ASSIGNED TASK: The finished copy should match every record exactly and contain no pictures.

═══ DATA EXTRACTS ═══

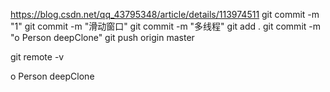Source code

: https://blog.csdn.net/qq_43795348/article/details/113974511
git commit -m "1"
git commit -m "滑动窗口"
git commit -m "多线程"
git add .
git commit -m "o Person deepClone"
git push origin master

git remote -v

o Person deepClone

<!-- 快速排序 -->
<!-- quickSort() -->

═══

PROBLEM SOLUTION:
Source code

: https://blog.csdn.net/qq_43795348/article/details/113974511
git commit -m "1"
git commit -m "滑动窗口"
git commit -m "多线程"
git add .
git commit -m "o Person deepClone"
git push origin master

git remote -v

o Person deepClone

<!-- 快速排序 -->
<!-- quickSort() -->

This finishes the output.